Reputation: 723
I'm currently trying to support a larger range of devices with my Android app. However, even after reading through what the Android Dev Guide has to say on the issue, I'm unsure as to why I should provide different graphics for ldpi, mdpi and hdpi.
I understand that the images will automatically be scaled, so I can just supply hdpi graphics and let the device do the rest. Will the scaling quality be lower if the device does it? Will it be a performance issue? Right now I'm more worried about multiplying APK size by three.
Upvotes: 14
Views: 5008
Reputation: 16796
I can think of two reasons:
Upvotes: 5
Reputation: 11514
The reason for that is that if you want to show some thing in a hdpi device (higher pixel density per inch) you need more pixels to represent the same visual size.

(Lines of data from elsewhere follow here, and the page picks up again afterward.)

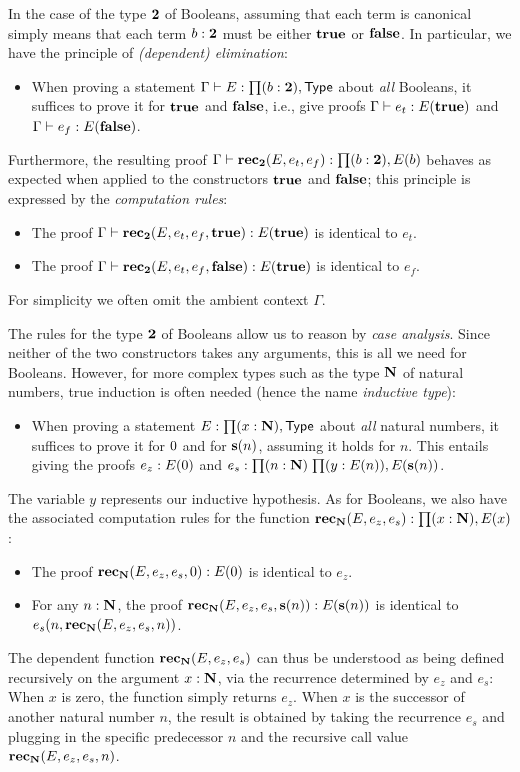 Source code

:In the case of the type $\mathbf{2}$ of Booleans, assuming that each term is canonical simply means that each term $b : \mathbf{2}$ must be either $\mathbf{true}$ or $\mathbf{false}$. In particular, we have the principle of \emph{(dependent) elimination}:

\begin{itemize}
\item When proving a statement $\Gamma \der E : \prd{b : \two} \type$ about \emph{all} Booleans, it suffices to prove it for $\mathbf{true}$ and $\mathbf{false}$, i.e., give proofs
$\Gamma \vdash e_t : E(\mathbf{true})$ and $\Gamma \vdash e_f : E(\mathbf{false})$.
\end{itemize}

Furthermore, the resulting proof $\Gamma \der \rec_\two(E,e_t,e_f): \prd{b : \two}E(b)$ behaves as expected when applied to the constructors $\mathbf{true}$ and $\mathbf{false}$; this principle is expressed by the \emph{computation rules}:
\begin{itemize}
\item The proof $\Gamma \vdash \mathbf{rec}_\mathbf{2}(E,e_t,e_f,\mathbf{true}) : E(\mathbf{true})$ is identical to $e_t$.
\item The proof $\Gamma \vdash \mathbf{rec}_\mathbf{2}(E,e_t,e_f,\mathbf{false}) : E(\mathbf{true})$ is identical to $e_f$.
\end{itemize}
For simplicity we often omit the ambient context $\Gamma$.

The rules for the type $\mathbf{2}$ of Booleans allow us to reason by \emph{case analysis}. Since neither of the two constructors takes any arguments, this is all we need for Booleans. However, for more complex types such as the type $\mathbf{N}$ of natural numbers, true induction is often needed (hence the name \emph{inductive type}):

\begin{itemize}
\item When proving a statement $E : \prd{x : \nat} \type$ about \emph{all} natural numbers, it suffices to prove it for $0$ and for $\mathbf{s}(n)$, assuming it holds
for $n$. This entails giving the proofs $e_z : E(0)$ and $e_s : \prd{n : \nat}{y : E(n)} E(\s(n))$.
\end{itemize}
The variable $y$ represents our inductive hypothesis. As for Booleans, we also have the associated computation rules for the function $\rec_\nat(E,e_z,e_s) : \prd{x:\nat} E(x)$:
\begin{itemize}
\item The proof $\mathbf{rec}_\mathbf{N}(E,e_z,e_s,0) : E(0)$ is identical to $e_z$.
\item For any $n : \mathbf{N}$, the proof $\mathbf{rec}_\mathbf{N}(E,e_z,e_s,\mathbf{s}(n)) : E(\mathbf{s}(n))$ is identical to $e_s(n,\mathbf{rec}_\mathbf{N}(E,e_z,e_s,n))$.
\end{itemize}
The dependent function $\mathbf{rec}_\mathbf{N}(E,e_z,e_s)$ can thus be understood as being defined recursively on the argument $x : \mathbf{N}$, via the recurrence determined by $e_z$ and $e_s$: When $x$ is zero, the function simply returns $e_z$. When $x$ is the successor of another natural number $n$, the result is obtained by taking the recurrence $e_s$ and plugging in the specific predecessor $n$ and the recursive call value $\mathbf{rec}_\mathbf{N}(E,e_z,e_s,n)$.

You can let the OS scale the image but it will probably look blurry.
Upvotes: 0
Reputation: 134674
Will the scaling quality be lower if the device does it?
This is the one reason I would do it. For most images, I imagine the built in scaler will do just fine. However, most icons (launcher icon, notification icons) are going to be very pixel specific due to their small size. In those cases, making a smaller version manually will give you a sharper result than automatically scaling.
Upvotes: 0
Reputation: 20324
I would guess one have to make a balanced decision between performance and size. If you provide only a hdpi graphic, the OS would naturally have to use some resources on down-scaling it for lower-resolution devices. But if you provide both a hdpi, mdpi and ldpi graphic, it would require a bit more space.

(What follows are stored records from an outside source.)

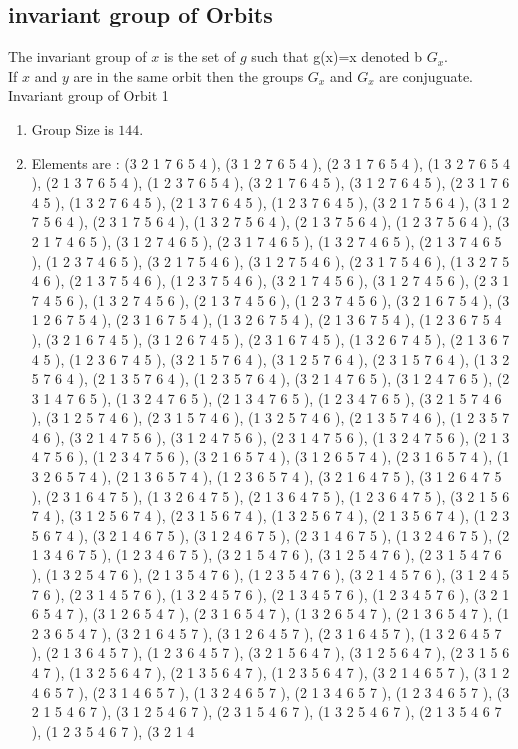 \documentclass[12pt]{article}
\begin{document}
\subsection{invariant group of Orbits}
\noindent The invariant group of $x$ is the set of $g$ such that g(x)=x denoted b $G_x$.\\
If $x$ and $y$ are in the same orbit then the groups $G_x$ and  $G_x$ are conjuguate.\\
Invariant group of Orbit 1
\begin{enumerate}
\item Group Size is $144$.
\item Elements are : (3 2 1 7 6 5 4  ), (3 1 2 7 6 5 4  ), (2 3 1 7 6 5 4  ), (1 3 2 7 6 5 4  ), (2 1 3 7 6 5 4  ), (1 2 3 7 6 5 4  ), (3 2 1 7 6 4 5  ), (3 1 2 7 6 4 5  ), (2 3 1 7 6 4 5  ), (1 3 2 7 6 4 5  ), (2 1 3 7 6 4 5  ), (1 2 3 7 6 4 5  ), (3 2 1 7 5 6 4  ), (3 1 2 7 5 6 4  ), (2 3 1 7 5 6 4  ), (1 3 2 7 5 6 4  ), (2 1 3 7 5 6 4  ), (1 2 3 7 5 6 4  ), (3 2 1 7 4 6 5  ), (3 1 2 7 4 6 5  ), (2 3 1 7 4 6 5  ), (1 3 2 7 4 6 5  ), (2 1 3 7 4 6 5  ), (1 2 3 7 4 6 5  ), (3 2 1 7 5 4 6  ), (3 1 2 7 5 4 6  ), (2 3 1 7 5 4 6  ), (1 3 2 7 5 4 6  ), (2 1 3 7 5 4 6  ), (1 2 3 7 5 4 6  ), (3 2 1 7 4 5 6  ), (3 1 2 7 4 5 6  ), (2 3 1 7 4 5 6  ), (1 3 2 7 4 5 6  ), (2 1 3 7 4 5 6  ), (1 2 3 7 4 5 6  ), (3 2 1 6 7 5 4  ), (3 1 2 6 7 5 4  ), (2 3 1 6 7 5 4  ), (1 3 2 6 7 5 4  ), (2 1 3 6 7 5 4  ), (1 2 3 6 7 5 4  ), (3 2 1 6 7 4 5  ), (3 1 2 6 7 4 5  ), (2 3 1 6 7 4 5  ), (1 3 2 6 7 4 5  ), (2 1 3 6 7 4 5  ), (1 2 3 6 7 4 5  ), (3 2 1 5 7 6 4  ), (3 1 2 5 7 6 4  ), (2 3 1 5 7 6 4  ), (1 3 2 5 7 6 4  ), (2 1 3 5 7 6 4  ), (1 2 3 5 7 6 4  ), (3 2 1 4 7 6 5  ), (3 1 2 4 7 6 5  ), (2 3 1 4 7 6 5  ), (1 3 2 4 7 6 5  ), (2 1 3 4 7 6 5  ), (1 2 3 4 7 6 5  ), (3 2 1 5 7 4 6  ), (3 1 2 5 7 4 6  ), (2 3 1 5 7 4 6  ), (1 3 2 5 7 4 6  ), (2 1 3 5 7 4 6  ), (1 2 3 5 7 4 6  ), (3 2 1 4 7 5 6  ), (3 1 2 4 7 5 6  ), (2 3 1 4 7 5 6  ), (1 3 2 4 7 5 6  ), (2 1 3 4 7 5 6  ), (1 2 3 4 7 5 6  ), (3 2 1 6 5 7 4  ), (3 1 2 6 5 7 4  ), (2 3 1 6 5 7 4  ), (1 3 2 6 5 7 4  ), (2 1 3 6 5 7 4  ), (1 2 3 6 5 7 4  ), (3 2 1 6 4 7 5  ), (3 1 2 6 4 7 5  ), (2 3 1 6 4 7 5  ), (1 3 2 6 4 7 5  ), (2 1 3 6 4 7 5  ), (1 2 3 6 4 7 5  ), (3 2 1 5 6 7 4  ), (3 1 2 5 6 7 4  ), (2 3 1 5 6 7 4  ), (1 3 2 5 6 7 4  ), (2 1 3 5 6 7 4  ), (1 2 3 5 6 7 4  ), (3 2 1 4 6 7 5  ), (3 1 2 4 6 7 5  ), (2 3 1 4 6 7 5  ), (1 3 2 4 6 7 5  ), (2 1 3 4 6 7 5  ), (1 2 3 4 6 7 5  ), (3 2 1 5 4 7 6  ), (3 1 2 5 4 7 6  ), (2 3 1 5 4 7 6  ), (1 3 2 5 4 7 6  ), (2 1 3 5 4 7 6  ), (1 2 3 5 4 7 6  ), (3 2 1 4 5 7 6  ), (3 1 2 4 5 7 6  ), (2 3 1 4 5 7 6  ), (1 3 2 4 5 7 6  ), (2 1 3 4 5 7 6  ), (1 2 3 4 5 7 6  ), (3 2 1 6 5 4 7  ), (3 1 2 6 5 4 7  ), (2 3 1 6 5 4 7  ), (1 3 2 6 5 4 7  ), (2 1 3 6 5 4 7  ), (1 2 3 6 5 4 7  ), (3 2 1 6 4 5 7  ), (3 1 2 6 4 5 7  ), (2 3 1 6 4 5 7  ), (1 3 2 6 4 5 7  ), (2 1 3 6 4 5 7  ), (1 2 3 6 4 5 7  ), (3 2 1 5 6 4 7  ), (3 1 2 5 6 4 7  ), (2 3 1 5 6 4 7  ), (1 3 2 5 6 4 7  ), (2 1 3 5 6 4 7  ), (1 2 3 5 6 4 7  ), (3 2 1 4 6 5 7  ), (3 1 2 4 6 5 7  ), (2 3 1 4 6 5 7  ), (1 3 2 4 6 5 7  ), (2 1 3 4 6 5 7  ), (1 2 3 4 6 5 7  ), (3 2 1 5 4 6 7  ), (3 1 2 5 4 6 7  ), (2 3 1 5 4 6 7  ), (1 3 2 5 4 6 7  ), (2 1 3 5 4 6 7  ), (1 2 3 5 4 6 7  ), (3 2 1 4 
\end{enumerate}
\end{document}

However, your fear for multiplying the APK size by three isn't too important in my opinion. First of all, if you anyhow provide a hdpi graphic, adding an mdpi and ldpi graphic (which both are less than the hdpi graphic in size (there is approximately 3:4:6 scaling ratio)) will increase the size, but far from triple it (more close to double). Secondly, the graphics doesn't make up all of the APK size, so tripling the amount of images will not triple the APK size either. And finally: since Android now supports apps-to-SD, the size of your app isn't as crucial as it were in earlier versions.